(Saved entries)
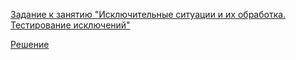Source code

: [Задание к занятию "Исключительные ситуации и их обработка. Тестирование исключений"](13.task.md)

[Решение](https://github.com/Isbocha/JavaDZ12)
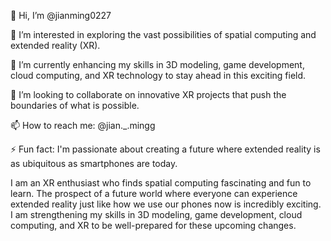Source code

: 👋 Hi, I’m @jianming0227

👀 I’m interested in exploring the vast possibilities of spatial computing and extended reality (XR).

🌱 I’m currently enhancing my skills in 3D modeling, game development, cloud computing, and XR technology to stay ahead in this exciting field.

💞️ I’m looking to collaborate on innovative XR projects that push the boundaries of what is possible.

📫 How to reach me: @jian._.mingg

⚡ Fun fact: I'm passionate about creating a future where extended reality is as ubiquitous as smartphones are today.

I am an XR enthusiast who finds spatial computing fascinating and fun to learn. The prospect of a future world where everyone can experience extended reality just like how we use our phones now is incredibly exciting. I am strengthening my skills in 3D modeling, game development, cloud computing, and XR to be well-prepared for these upcoming changes.

<!---
jianming0227/jianming0227 is a ✨ special ✨ repository because its `README.md` (this file) appears on your GitHub profile.
You can click the Preview link to take a look at your changes.
--->

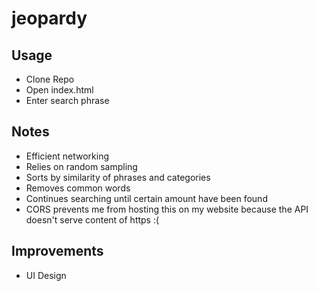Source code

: # jeopardy

## Usage
- Clone Repo
- Open index.html
- Enter search phrase

## Notes
- Efficient networking
- Relies on random sampling
- Sorts by similarity of phrases and categories
- Removes common words
- Continues searching until certain amount have been found
- CORS prevents me from hosting this on my website because the API doesn't serve content of https :(

## Improvements
- UI Design

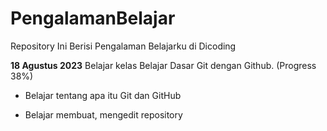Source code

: # PengalamanBelajar
Repository Ini Berisi Pengalaman Belajarku di Dicoding

**18 Agustus 2023**
Belajar kelas Belajar Dasar Git dengan Github. (Progress 38%)

* Belajar tentang apa itu Git dan GitHub

* Belajar membuat, mengedit repository
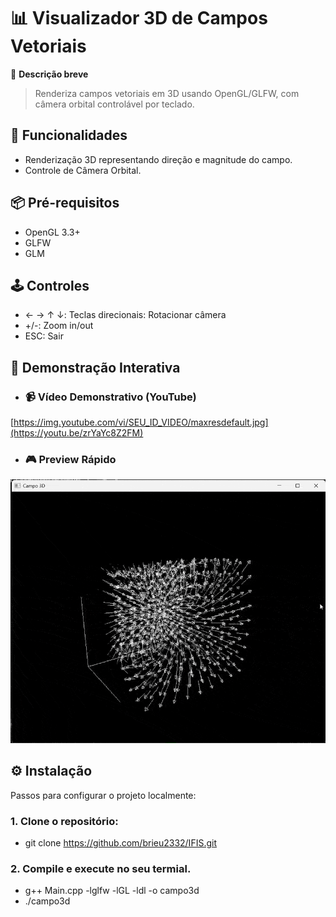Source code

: # 📊 Visualizador 3D de Campos Vetoriais

🔹 **Descrição breve**  
  
> Renderiza campos vetoriais em 3D usando OpenGL/GLFW, com câmera orbital controlável por teclado.

## 🚀 **Funcionalidades**  
- Renderização 3D representando direção e magnitude do campo.
- Controle de Câmera Orbital.

## 📦 **Pré-requisitos**  
- OpenGL 3.3+
- GLFW
- GLM

## 🕹️ **Controles**
- ← → ↑ ↓: Teclas direcionais: Rotacionar câmera
- +/-: Zoom in/out
- ESC: Sair

## 🎥 Demonstração Interativa
- ### 📹 Vídeo Demonstrativo (YouTube)
[https://img.youtube.com/vi/SEU_ID_VIDEO/maxresdefault.jpg](https://youtu.be/zrYaYc8Z2FM)

- ### 🎮 Preview Rápido
![GIF do projeto](campo_gif.gif)

## ⚙️ **Instalação**  
Passos para configurar o projeto localmente:  

### 1. Clone o repositório:
-  git clone https://github.com/brieu2332/IFIS.git
  
### 2. Compile e execute no seu termial.
- g++ Main.cpp -lglfw -lGL -ldl -o campo3d
- ./campo3d
    
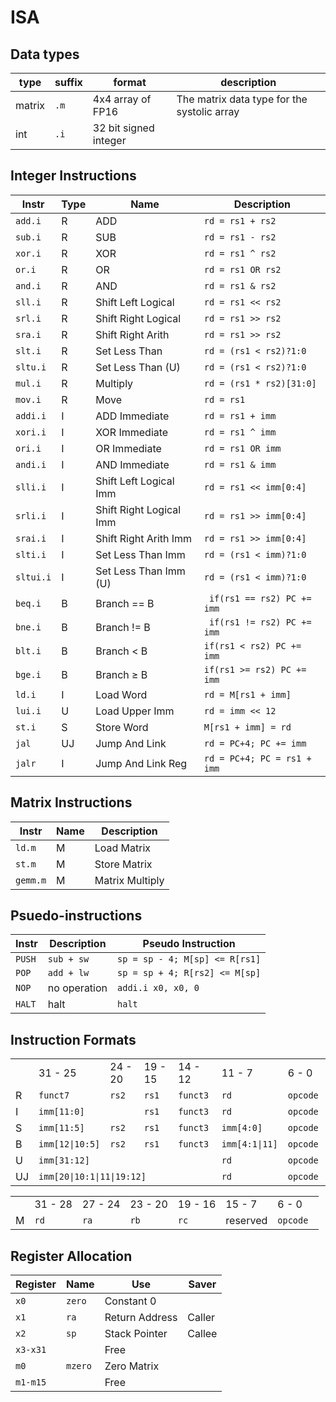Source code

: # ISA
## Data types
| type | suffix | format | description
| ---- | ------ | ------ | -----------
| matrix | `.m` | 4x4 array of FP16 | The matrix data type for the systolic array
| int | `.i` | 32 bit signed integer | 

## Integer Instructions
| Instr | Type | Name | Description | 
| ----- | ---- | ---- | ----------- | 
| `add.i` | R | ADD | `rd = rs1 + rs2` | 
| `sub.i` | R | SUB | `rd = rs1 - rs2` | 
| `xor.i` | R | XOR | `rd = rs1 ^ rs2` |
| `or.i` | R | OR | `rd = rs1 OR rs2` |
| `and.i` | R | AND | `rd = rs1 & rs2` | 
| `sll.i` | R | Shift Left Logical | `rd = rs1 << rs2` |
| `srl.i` | R | Shift Right Logical | `rd = rs1 >> rs2` |
| `sra.i` | R | Shift Right Arith | `rd = rs1 >> rs2` |
| `slt.i` | R | Set Less Than | `rd = (rs1 < rs2)?1:0` |
| `sltu.i` | R | Set Less Than (U) | `rd = (rs1 < rs2)?1:0` |
| `mul.i` | R | Multiply | `rd = (rs1 * rs2)[31:0]` | 
| `mov.i` | R | Move | `rd = rs1` | 
| `addi.i` | I | ADD Immediate | `rd = rs1 + imm` | 
| `xori.i` | I | XOR Immediate | `rd = rs1 ^ imm` |
| `ori.i` | I | OR Immediate | `rd = rs1 OR imm` |
| `andi.i` | I | AND Immediate | `rd = rs1 & imm` | 
| `slli.i` | I | Shift Left Logical Imm| `rd = rs1 << imm[0:4]` |
| `srli.i` | I | Shift Right Logical Imm| `rd = rs1 >> imm[0:4]` |
| `srai.i` | I | Shift Right Arith Imm| `rd = rs1 >> imm[0:4]` |
| `slti.i` | I | Set Less Than Imm | `rd = (rs1 < imm)?1:0` |
| `sltui.i` | I | Set Less Than Imm (U) | `rd = (rs1 < imm)?1:0` |
| `beq.i` | B | Branch == B | ` if(rs1 == rs2) PC += imm` |
| `bne.i` | B | Branch != B | ` if(rs1 != rs2) PC += imm` |
| `blt.i` | B | Branch < B  | `if(rs1 < rs2) PC += imm` |
| `bge.i` | B | Branch ≥ B  | `if(rs1 >= rs2) PC += imm` |
| `ld.i` | I | Load Word | `rd = M[rs1 + imm]` | 
| `lui.i` | U | Load Upper Imm| `rd = imm << 12` | 
| `st.i` | S | Store Word | `M[rs1 + imm] = rd` | 
| `jal` | UJ | Jump And Link | `rd = PC+4; PC += imm` |
| `jalr`| I | Jump And Link Reg | `rd = PC+4; PC = rs1 + imm`|

## Matrix Instructions
| Instr | Name | Description | 
| ----- | ---- | ----------- | 
| `ld.m` | M | Load Matrix | `md = M[rs1]` | 
| `st.m` | M | Store Matrix | `M[rs1] = md` | 
| `gemm.m` | M | Matrix Multiply | `md = ma @ mb + mc` | 

## Psuedo-instructions
| Instr | Description | Pseudo Instruction |
| ----- | ----------- | ----------|
| `PUSH` | `sub + sw`|`sp = sp - 4; M[sp] <= R[rs1]`| 
| `POP` | `add + lw`|`sp = sp + 4; R[rs2] <= M[sp]`| 
| `NOP` | no operation|`addi.i x0, x0, 0`| 
| `HALT` | halt|`halt`|

## Instruction Formats
<table>
    <tr>
        <td></td>
        <td>31 - 25</td>
        <td>24 - 20</td>
        <td>19 - 15</td>
        <td>14 - 12</td>
        <td>11 - 7</td>
        <td>6 - 0</td>
    </tr>
    <tr>
        <td>R</td>
        <td><code>funct7 </code></td>
        <td><code>rs2 </code></td>
        <td><code>rs1 </code></td>
        <td><code>funct3 </code></td>
        <td><code>rd </code></td>
        <td><code>opcode </code></td>
    </tr>
    <tr>
        <td>I</td>
        <td colspan="2"><code>imm[11:0]</code></td>
        <td><code>rs1 </code></td>
        <td><code>funct3 </code></td>
        <td><code>rd </code></td>
        <td><code>opcode </code></td>
    </tr>
        <tr>
        <td>S</td>
        <td><code>imm[11:5]</code></td>
        <td><code>rs2 </code></td>
        <td><code>rs1 </code></td>
        <td><code>funct3 </code></td>
        <td><code>imm[4:0]</code></td>
        <td><code>opcode </code></td>
    </tr>
        </tr>
        <tr>
        <td>B</td>
        <td><code>imm[12|10:5]</code></td>
        <td><code>rs2 </code></td>
        <td><code>rs1 </code></td>
        <td><code>funct3 </code></td>
        <td><code>imm[4:1|11]</code></td>
        <td><code>opcode </code></td>
    </tr>
    <tr>
        <td>U</td>
        <td colspan="4"><code>imm[31:12]</code></td>
        <td><code>rd </code></td>
        <td><code>opcode </code></td>
    </tr>
    <tr>
        <td>UJ</td>
        <td colspan="4"><code>imm[20|10:1|11|19:12]</code></td>
        <td><code>rd </code></td>
        <td><code>opcode </code></td>
    </tr>
</table>
<table>
    <tr>
        <td></td>
        <td>31 - 28</td>
        <td>27 - 24</td>
        <td>23 - 20</td>
        <td>19 - 16</td>
        <td>15 - 7</td>
        <td>6 - 0</td>
    </tr>
    <tr>
        <td>M</td>
        <td><code>rd</code></td>
        <td><code>ra</code></td>
        <td><code>rb</code></td>
        <td><code>rc</code></td>
        <td>reserved</td>
        <td><code>opcode </code></td>
    </tr>
</table>

## Register Allocation
|Register|Name|Use|Saver|
|--------|----|---|-----|
|`x0`|`zero`|Constant 0||
|`x1`|`ra`|Return Address|Caller|
|`x2`|`sp`|Stack Pointer|Callee|
|`x3-x31`||Free||
|`m0`|`mzero`|Zero Matrix||
|`m1-m15`||Free||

> _Work required_
Retype the records above word for word, from their first line through the line containing "this exciting field.", and leave out every picture.

> _Finished task_
Source code

: [Задание к занятию "Исключительные ситуации и их обработка. Тестирование исключений"](13.task.md)

[Решение](https://github.com/Isbocha/JavaDZ12)
Source code

: 👋 Hi, I’m @jianming0227

👀 I’m interested in exploring the vast possibilities of spatial computing and extended reality (XR).

🌱 I’m currently enhancing my skills in 3D modeling, game development, cloud computing, and XR technology to stay ahead in this exciting field.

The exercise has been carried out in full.